Trigger Types: - Configuration Changes: Rule runs when specific resource types are created, changed, or deleted - Periodic: Rule runs at specified frequency (1 hour, 3 hours, 6 hours, 12 hours, or 24 hours)
Key Components: - Config Recorder: Records configuration changes - Delivery Channel: Sends configuration snapshots and history to S3 - Aggregator: Collects Config data from multiple accounts and regions
Common AWS Managed Rules to Know: - s3-bucket-public-read-prohibited: Checks if S3 buckets allow public read access - encrypted-volumes: Checks if EBS volumes are encrypted - restricted-ssh: Checks for unrestricted SSH access in security groups - required-tags: Ensures resources have required tags - cloudtrail-enabled: Verifies CloudTrail is enabled
Exam Tips: Answering Questions on AWS Config Rules
1. Understand the Difference Between Config and CloudTrail: AWS Config tracks WHAT your resources look like (configuration state), while CloudTrail tracks WHO did WHAT (API calls). If a question asks about resource configuration compliance, think Config. If it asks about auditing user actions, think CloudTrail.
2. Know When to Use Config vs Other Services: For compliance checking and configuration tracking, choose Config. For real-time threat detection, consider GuardDuty. For security findings aggregation, think Security Hub.
3. Remediation Questions: When asked about automatically fixing non-compliant resources, remember that Config Rules integrate with Systems Manager Automation for remediation actions.
4. Multi-Account Scenarios: Questions about aggregating compliance data across multiple accounts or regions should point you toward Config Aggregators.
5. Cost Considerations: Remember that you pay per Config Rule evaluation and per configuration item recorded. This may appear in cost optimization questions.
6. Custom Rules: If a question describes a compliance requirement that doesn't match any standard AWS rule, the answer likely involves creating a custom rule with Lambda.
7. Conformance Packs: For questions about deploying multiple related rules as a package, think Conformance Packs.
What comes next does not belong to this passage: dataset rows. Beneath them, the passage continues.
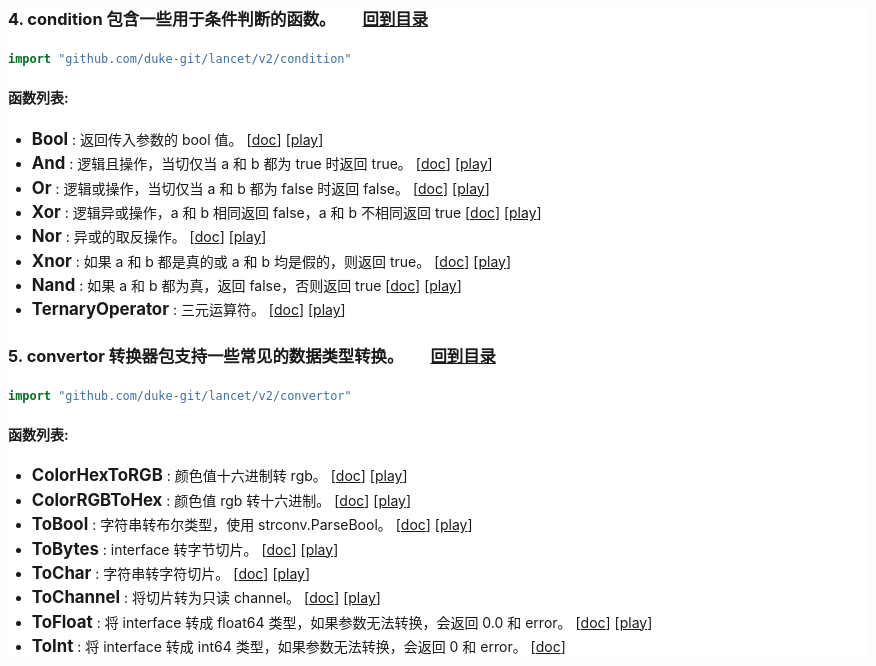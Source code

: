 <h3 id="condition"> 4. condition 包含一些用于条件判断的函数。&nbsp; &nbsp; &nbsp; &nbsp;<a href="#index">回到目录</a></h3>

```go
import "github.com/duke-git/lancet/v2/condition"
```

#### 函数列表:

-   **<big>Bool</big>** : 返回传入参数的 bool 值。
    [[doc](https://github.com/duke-git/lancet/blob/main/docs/api/packages/condition.md#Bool)]
    [[play](https://go.dev/play/p/ETzeDJRSvhm)]
-   **<big>And</big>** : 逻辑且操作，当切仅当 a 和 b 都为 true 时返回 true。
    [[doc](https://github.com/duke-git/lancet/blob/main/docs/api/packages/condition.md#And)]
    [[play](https://go.dev/play/p/W1SSUmt6pvr)]
-   **<big>Or</big>** : 逻辑或操作，当切仅当 a 和 b 都为 false 时返回 false。
    [[doc](https://github.com/duke-git/lancet/blob/main/docs/api/packages/condition.md#Or)]
    [[play](https://go.dev/play/p/UlQTxHaeEkq)]
-   **<big>Xor</big>** : 逻辑异或操作，a 和 b 相同返回 false，a 和 b 不相同返回 true
    [[doc](https://github.com/duke-git/lancet/blob/main/docs/api/packages/condition.md#Xor)]
    [[play](https://go.dev/play/p/gObZrW7ZbG8)]
-   **<big>Nor</big>** : 异或的取反操作。
    [[doc](https://github.com/duke-git/lancet/blob/main/docs/api/packages/condition.md#Nor)]
    [[play](https://go.dev/play/p/g2j08F_zZky)]
-   **<big>Xnor</big>** : 如果 a 和 b 都是真的或 a 和 b 均是假的，则返回 true。
    [[doc](https://github.com/duke-git/lancet/blob/main/docs/api/packages/condition.md#Xnor)]
    [[play](https://go.dev/play/p/OuDB9g51643)]
-   **<big>Nand</big>** : 如果 a 和 b 都为真，返回 false，否则返回 true
    [[doc](https://github.com/duke-git/lancet/blob/main/docs/api/packages/condition.md#Nand)]
    [[play](https://go.dev/play/p/vSRMLxLIbq8)]
-   **<big>TernaryOperator</big>** : 三元运算符。
    [[doc](https://github.com/duke-git/lancet/blob/main/docs/api/packages/condition.md#TernaryOperator)]
    [[play](https://go.dev/play/p/ElllPZY0guT)]

<h3 id="convertor"> 5. convertor 转换器包支持一些常见的数据类型转换。&nbsp; &nbsp; &nbsp; &nbsp;<a href="#index">回到目录</a></h3>

```go
import "github.com/duke-git/lancet/v2/convertor"
```

#### 函数列表:

-   **<big>ColorHexToRGB</big>** : 颜色值十六进制转 rgb。
    [[doc](https://github.com/duke-git/lancet/blob/main/docs/api/packages/convertor.md#ColorHexToRGB)]
    [[play](https://go.dev/play/p/o7_ft-JCJBV)]
-   **<big>ColorRGBToHex</big>** : 颜色值 rgb 转十六进制。
    [[doc](https://github.com/duke-git/lancet/blob/main/docs/api/packages/convertor.md#ColorRGBToHex)]
    [[play](https://go.dev/play/p/nzKS2Ro87J1)]
-   **<big>ToBool</big>** : 字符串转布尔类型，使用 strconv.ParseBool。
    [[doc](https://github.com/duke-git/lancet/blob/main/docs/api/packages/convertor.md#ToBool)]
    [[play](https://go.dev/play/p/ARht2WnGdIN)]
-   **<big>ToBytes</big>** : interface 转字节切片。
    [[doc](https://github.com/duke-git/lancet/blob/main/docs/api/packages/convertor.md#ToBytes)]
    [[play](https://go.dev/play/p/fAMXYFDvOvr)]
-   **<big>ToChar</big>** : 字符串转字符切片。
    [[doc](https://github.com/duke-git/lancet/blob/main/docs/api/packages/convertor.md#ToChar)]
    [[play](https://go.dev/play/p/JJ1SvbFkVdM)]
-   **<big>ToChannel</big>** : 将切片转为只读 channel。
    [[doc](https://github.com/duke-git/lancet/blob/main/docs/api/packages/convertor.md#ToChannel)]
    [[play](https://go.dev/play/p/hOx_oYZbAnL)]
-   **<big>ToFloat</big>** : 将 interface 转成 float64 类型，如果参数无法转换，会返回 0.0 和 error。
    [[doc](https://github.com/duke-git/lancet/blob/main/docs/api/packages/convertor.md#ToFloat)]
    [[play](https://go.dev/play/p/4YTmPCibqHJ)]
-   **<big>ToInt</big>** : 将 interface 转成 int64 类型，如果参数无法转换，会返回 0 和 error。
    [[doc](https://github.com/duke-git/lancet/blob/main/docs/api/packages/convertor.md#ToInt)]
These are useful for compliance frameworks like PCI-DSS or HIPAA.
8. Timeline and History: Config maintains a configuration timeline, so questions about viewing historical configurations or determining when a change occurred point to AWS Config.
9. Resource Relationships: Config tracks resource relationships, so questions about understanding dependencies between resources should lead you to Config.
10. Evaluation Modes: Proactive evaluation can assess resources before deployment (useful for CI/CD pipelines), while detective evaluation assesses existing resources.